Sunday, 24 June 2012


Ian Mitchell's talk on Friday evening 15th June at The Gallery, Ryedale Folk Museum was excellent and really well attended.  It continued on from his talk at Duckett and Jeffreys Gallery and developed the theme of his latest work.  A lively discussion ensued when Ian had finished ; some local people who turned up late and looked rather angry about the idea of a motorway from Thirsk to Whitby visibly relaxed as the discussion developed, as they realised that it was an artistic exploration of the idea and not a real proposal!

Sadly, my work at The Gallery has, for now, drawn to a close.

Unfinished Spring and Summer with finished Autumn and Winter

During the past two weeks I have been working hard to get things ready and framed for submissions to various open exhibitions.  I have finally completed the two paintings that have been causing me problems, Spring and Summer, of the Seasons quartet, plus some new drawing

Finished Spring and Summer

And some new drawings:

Some new canvases, same yellow pigment on different grounds

Last night I attended the inauguration of Jony Easterby's wonderful land art sculpture, Enclosure Rites, just off the Wolds Way between York and Scarborough.  Unfortunately, my camera battery ran out before I was able to take some good pics of the actual piece, but these photographs give a good idea of the atmosphere.  We processed up the hill to the site of the sculpture behind fiddlers fiddling, and adults and children in green men type masks.  The clouds parted, the sun came out and the light up there reflected off the dew pond, part of the work, was truly magical.  I am going to go back up there with camera (fully charged), sketch book and a picnic.
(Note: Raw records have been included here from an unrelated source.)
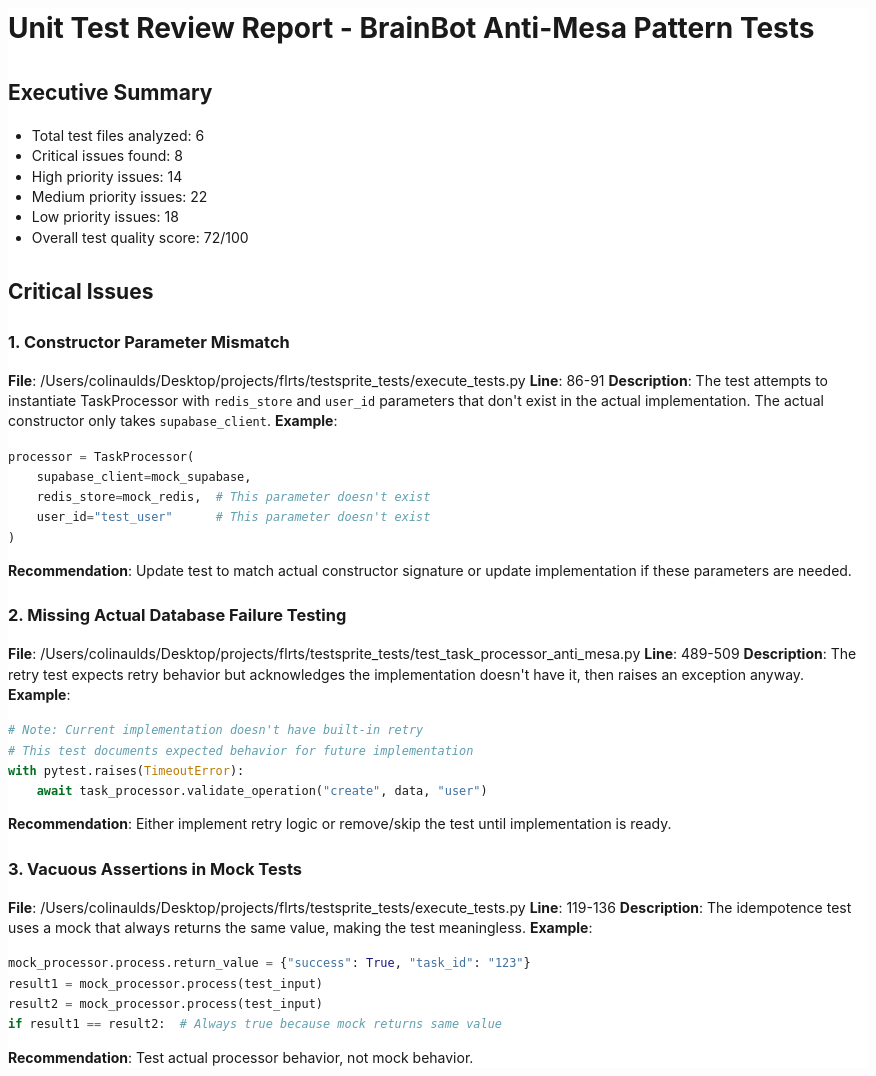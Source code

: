 # Unit Test Review Report - BrainBot Anti-Mesa Pattern Tests

## Executive Summary
- Total test files analyzed: 6
- Critical issues found: 8
- High priority issues: 14
- Medium priority issues: 22
- Low priority issues: 18
- Overall test quality score: 72/100

## Critical Issues

### 1. Constructor Parameter Mismatch
**File**: /Users/colinaulds/Desktop/projects/flrts/testsprite_tests/execute_tests.py
**Line**: 86-91
**Description**: The test attempts to instantiate TaskProcessor with `redis_store` and `user_id` parameters that don't exist in the actual implementation. The actual constructor only takes `supabase_client`.
**Example**:
```python
processor = TaskProcessor(
    supabase_client=mock_supabase,
    redis_store=mock_redis,  # This parameter doesn't exist
    user_id="test_user"      # This parameter doesn't exist
)
```
**Recommendation**: Update test to match actual constructor signature or update implementation if these parameters are needed.

### 2. Missing Actual Database Failure Testing
**File**: /Users/colinaulds/Desktop/projects/flrts/testsprite_tests/test_task_processor_anti_mesa.py
**Line**: 489-509
**Description**: The retry test expects retry behavior but acknowledges the implementation doesn't have it, then raises an exception anyway.
**Example**:
```python
# Note: Current implementation doesn't have built-in retry
# This test documents expected behavior for future implementation
with pytest.raises(TimeoutError):
    await task_processor.validate_operation("create", data, "user")
```
**Recommendation**: Either implement retry logic or remove/skip the test until implementation is ready.

### 3. Vacuous Assertions in Mock Tests
**File**: /Users/colinaulds/Desktop/projects/flrts/testsprite_tests/execute_tests.py
**Line**: 119-136
**Description**: The idempotence test uses a mock that always returns the same value, making the test meaningless.
**Example**:
```python
mock_processor.process.return_value = {"success": True, "task_id": "123"}
result1 = mock_processor.process(test_input)
result2 = mock_processor.process(test_input)
if result1 == result2:  # Always true because mock returns same value
```
**Recommendation**: Test actual processor behavior, not mock behavior.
For really great pics of the whole installation, plus some info on the development of the piece, visit Jony;s web site:   the piece is called:  Enclosure Rites 

Photographs of Ian Mitchell's talk: thanks to Pete Gough
All other images copyright Sue Gough

Tuesday, 12 June 2012

The Great North Art Show

Not Dark Yet

I am absolutely delighted: just heard that my work has been accepted for The Great North Art Show, which will take place in Ripon Cathedral at the end of summer.

It has given me renewed confidence to keep going.  I am looking forward to seeing the whole exhibition.

Monday, 11 June 2012

Shapes Textures and Colours

I have been meaning for days to walk down the lane and catch the hedgerow's stripe of red flanked by the white of the cow parsley.  Every year I am struck by this stripe of colour caused by the new shoots of the hawthorn and, until today,  I have always left it too late to capture it.  The grey weather means that the red is less defined but there is enough information in the shots and couple of rough sketches that I made for me to work from if I decide to.

I am always struck by the colours, shapes and textures within the landscape; if I get stuck at home because of builders or other domestic issues that have to be seen to, I make collages based on my observations that may be useful later.

Sunday, 10 June 2012

Through Rain and Flood to Hear Ian Mitchell's Talk

The catalogue produced by Ian to accompany his exhibition, A1(M) Eastern Gateway, at The Gallery, Ryedale Folk Museum

I set off to Duckett and Jeffreys Gallery, Malton at around 2.30pm this afternoon just after a  torrential rainstorm.  It continued to rain quite heavily as I drove through huge puddles that met in the middle of the lane, causing a spectacular flume effect!  In Old Malton the road was flooded, causing traffic to back up and the top of the hill outside Malton, near the council offices was also badly flooded.  I kept going through it all, hoping the car wouldn't stop.

Ian Mitchell's talk at Duckett and Jeffreys gallery was due to start at about 3pm and I made it just in time, dodging the waves of water threatening to wash over my boots as I walked along the pavement.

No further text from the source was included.